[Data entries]
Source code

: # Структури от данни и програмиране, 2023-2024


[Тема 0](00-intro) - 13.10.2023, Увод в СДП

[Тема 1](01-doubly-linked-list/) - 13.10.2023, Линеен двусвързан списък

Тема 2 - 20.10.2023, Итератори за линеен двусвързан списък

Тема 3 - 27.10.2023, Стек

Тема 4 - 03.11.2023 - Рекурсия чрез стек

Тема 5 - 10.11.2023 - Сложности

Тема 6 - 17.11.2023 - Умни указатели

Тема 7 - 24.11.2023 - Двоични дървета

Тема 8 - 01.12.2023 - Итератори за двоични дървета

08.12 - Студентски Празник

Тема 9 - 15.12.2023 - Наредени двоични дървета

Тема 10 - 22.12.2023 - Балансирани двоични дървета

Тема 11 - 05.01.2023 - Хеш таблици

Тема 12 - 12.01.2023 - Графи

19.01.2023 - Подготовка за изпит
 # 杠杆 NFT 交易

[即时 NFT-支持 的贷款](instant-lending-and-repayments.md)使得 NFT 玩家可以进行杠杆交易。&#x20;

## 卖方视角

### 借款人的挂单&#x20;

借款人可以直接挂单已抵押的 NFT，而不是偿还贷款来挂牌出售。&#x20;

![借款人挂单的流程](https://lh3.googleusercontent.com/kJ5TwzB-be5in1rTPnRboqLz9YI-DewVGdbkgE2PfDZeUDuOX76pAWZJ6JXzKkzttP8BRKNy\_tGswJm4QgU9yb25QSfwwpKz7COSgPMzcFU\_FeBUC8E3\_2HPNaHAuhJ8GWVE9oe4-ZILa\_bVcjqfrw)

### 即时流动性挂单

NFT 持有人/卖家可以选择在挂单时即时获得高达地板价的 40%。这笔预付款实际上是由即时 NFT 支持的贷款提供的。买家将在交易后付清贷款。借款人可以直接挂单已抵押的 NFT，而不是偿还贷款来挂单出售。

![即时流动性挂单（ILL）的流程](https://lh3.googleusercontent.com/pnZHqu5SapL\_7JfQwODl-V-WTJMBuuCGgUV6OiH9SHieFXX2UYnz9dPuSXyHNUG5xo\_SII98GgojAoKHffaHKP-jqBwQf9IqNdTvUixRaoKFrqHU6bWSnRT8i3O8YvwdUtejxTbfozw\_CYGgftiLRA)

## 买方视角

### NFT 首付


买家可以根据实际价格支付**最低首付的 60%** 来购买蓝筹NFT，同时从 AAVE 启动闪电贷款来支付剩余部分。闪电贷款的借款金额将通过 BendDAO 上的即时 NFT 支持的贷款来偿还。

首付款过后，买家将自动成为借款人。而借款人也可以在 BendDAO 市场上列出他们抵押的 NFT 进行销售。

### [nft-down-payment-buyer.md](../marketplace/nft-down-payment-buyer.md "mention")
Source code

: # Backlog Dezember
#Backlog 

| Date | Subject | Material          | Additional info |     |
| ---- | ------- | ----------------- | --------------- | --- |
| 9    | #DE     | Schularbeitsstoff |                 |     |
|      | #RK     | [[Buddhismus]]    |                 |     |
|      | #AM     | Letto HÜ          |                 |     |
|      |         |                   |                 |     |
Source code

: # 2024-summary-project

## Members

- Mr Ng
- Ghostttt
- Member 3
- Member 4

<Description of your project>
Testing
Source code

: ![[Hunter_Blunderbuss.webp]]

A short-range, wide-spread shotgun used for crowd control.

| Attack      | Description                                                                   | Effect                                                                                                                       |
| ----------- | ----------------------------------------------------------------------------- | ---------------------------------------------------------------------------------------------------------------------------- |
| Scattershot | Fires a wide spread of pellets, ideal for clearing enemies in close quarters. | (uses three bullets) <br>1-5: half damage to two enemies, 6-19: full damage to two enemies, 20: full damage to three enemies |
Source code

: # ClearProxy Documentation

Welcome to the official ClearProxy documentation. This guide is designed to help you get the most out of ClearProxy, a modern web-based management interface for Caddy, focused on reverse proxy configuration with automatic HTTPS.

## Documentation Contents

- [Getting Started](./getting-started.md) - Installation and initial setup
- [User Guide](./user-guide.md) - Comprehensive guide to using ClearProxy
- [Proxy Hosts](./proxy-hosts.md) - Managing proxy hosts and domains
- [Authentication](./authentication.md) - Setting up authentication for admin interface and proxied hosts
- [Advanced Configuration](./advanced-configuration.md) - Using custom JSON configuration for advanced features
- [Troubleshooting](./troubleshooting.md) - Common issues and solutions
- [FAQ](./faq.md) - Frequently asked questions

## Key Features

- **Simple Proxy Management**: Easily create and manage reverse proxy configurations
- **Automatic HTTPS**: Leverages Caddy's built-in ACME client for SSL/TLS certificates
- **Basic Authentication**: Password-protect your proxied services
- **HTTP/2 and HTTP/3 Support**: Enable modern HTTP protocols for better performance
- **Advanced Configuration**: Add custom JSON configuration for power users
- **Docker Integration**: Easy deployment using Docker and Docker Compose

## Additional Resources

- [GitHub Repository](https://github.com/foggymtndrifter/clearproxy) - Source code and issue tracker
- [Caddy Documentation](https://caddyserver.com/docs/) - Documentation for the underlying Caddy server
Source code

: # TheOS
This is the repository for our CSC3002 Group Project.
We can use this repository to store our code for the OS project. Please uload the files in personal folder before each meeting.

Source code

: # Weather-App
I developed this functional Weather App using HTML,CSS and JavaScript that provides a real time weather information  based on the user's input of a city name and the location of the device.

[What you are asked to do] When the records above are checked line by line, how many lines contain the word "hosts"? Please give only that number.

[Task output] 2